(Saved data entries)
◆ ◆ ◆ ◆ ◆ ◆ ◆
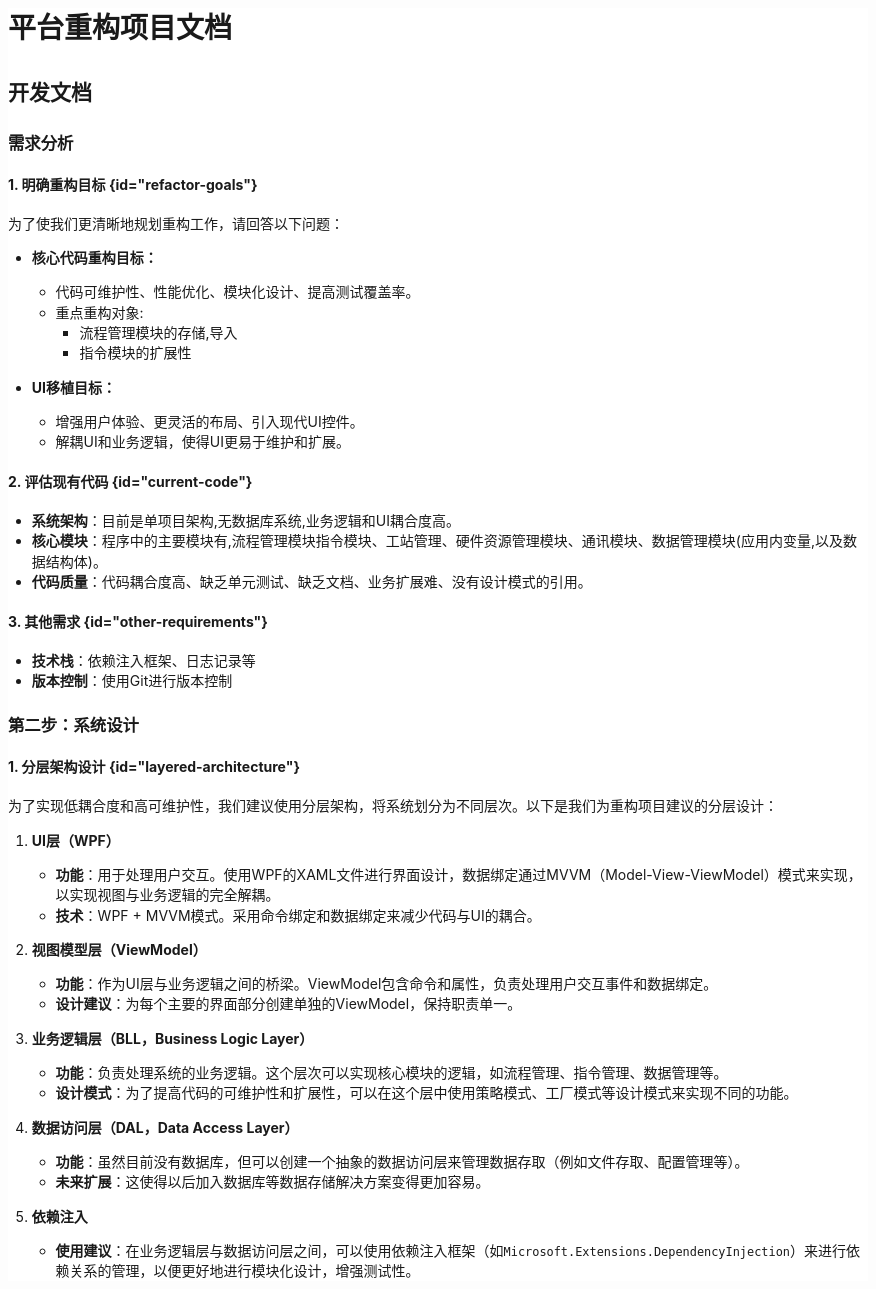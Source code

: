 # 平台重构项目文档

## 开发文档

### 需求分析

#### 1. 明确重构目标 {id="refactor-goals"}
为了使我们更清晰地规划重构工作，请回答以下问题：
- **核心代码重构目标：**
    - 代码可维护性、性能优化、模块化设计、提高测试覆盖率。
    - 重点重构对象:
      - 流程管理模块的存储,导入
      - 指令模块的扩展性

- **UI移植目标：** 
    - 增强用户体验、更灵活的布局、引入现代UI控件。
    - 解耦UI和业务逻辑，使得UI更易于维护和扩展。

#### 2. 评估现有代码 {id="current-code"}
- **系统架构**：目前是单项目架构,无数据库系统,业务逻辑和UI耦合度高。
- **核心模块**：程序中的主要模块有,流程管理模块指令模块、工站管理、硬件资源管理模块、通讯模块、数据管理模块(应用内变量,以及数据结构体)。
- **代码质量**：代码耦合度高、缺乏单元测试、缺乏文档、业务扩展难、没有设计模式的引用。

#### 3. 其他需求 {id="other-requirements"}
- **技术栈**：依赖注入框架、日志记录等
- **版本控制**：使用Git进行版本控制


### 第二步：系统设计

#### 1. 分层架构设计 {id="layered-architecture"}
为了实现低耦合度和高可维护性，我们建议使用分层架构，将系统划分为不同层次。以下是我们为重构项目建议的分层设计：

1. **UI层（WPF）**
    - **功能**：用于处理用户交互。使用WPF的XAML文件进行界面设计，数据绑定通过MVVM（Model-View-ViewModel）模式来实现，以实现视图与业务逻辑的完全解耦。
    - **技术**：WPF + MVVM模式。采用命令绑定和数据绑定来减少代码与UI的耦合。

2. **视图模型层（ViewModel）**
    - **功能**：作为UI层与业务逻辑之间的桥梁。ViewModel包含命令和属性，负责处理用户交互事件和数据绑定。
    - **设计建议**：为每个主要的界面部分创建单独的ViewModel，保持职责单一。

3. **业务逻辑层（BLL，Business Logic Layer）**
    - **功能**：负责处理系统的业务逻辑。这个层次可以实现核心模块的逻辑，如流程管理、指令管理、数据管理等。
    - **设计模式**：为了提高代码的可维护性和扩展性，可以在这个层中使用策略模式、工厂模式等设计模式来实现不同的功能。

4. **数据访问层（DAL，Data Access Layer）**
    - **功能**：虽然目前没有数据库，但可以创建一个抽象的数据访问层来管理数据存取（例如文件存取、配置管理等）。
    - **未来扩展**：这使得以后加入数据库等数据存储解决方案变得更加容易。

5. **依赖注入**
    - **使用建议**：在业务逻辑层与数据访问层之间，可以使用依赖注入框架（如`Microsoft.Extensions.DependencyInjection`）来进行依赖关系的管理，以便更好地进行模块化设计，增强测试性。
◆ ◆ ◆ ◆ ◆ ◆ ◆
What you have to do
What should be set down is every line from the opening of the records through the line that contains "- **代码质量**：代码耦", exactly, with pictures left out.

Problem solution
Source code

: # 平台重构项目文档

## 开发文档

### 需求分析

#### 1. 明确重构目标 {id="refactor-goals"}
为了使我们更清晰地规划重构工作，请回答以下问题：
- **核心代码重构目标：**
    - 代码可维护性、性能优化、模块化设计、提高测试覆盖率。
    - 重点重构对象:
      - 流程管理模块的存储,导入
      - 指令模块的扩展性

- **UI移植目标：** 
    - 增强用户体验、更灵活的布局、引入现代UI控件。
    - 解耦UI和业务逻辑，使得UI更易于维护和扩展。

#### 2. 评估现有代码 {id="current-code"}
- **系统架构**：目前是单项目架构,无数据库系统,业务逻辑和UI耦合度高。
- **核心模块**：程序中的主要模块有,流程管理模块指令模块、工站管理、硬件资源管理模块、通讯模块、数据管理模块(应用内变量,以及数据结构体)。
- **代码质量**：代码耦合度高、缺乏单元测试、缺乏文档、业务扩展难、没有设计模式的引用。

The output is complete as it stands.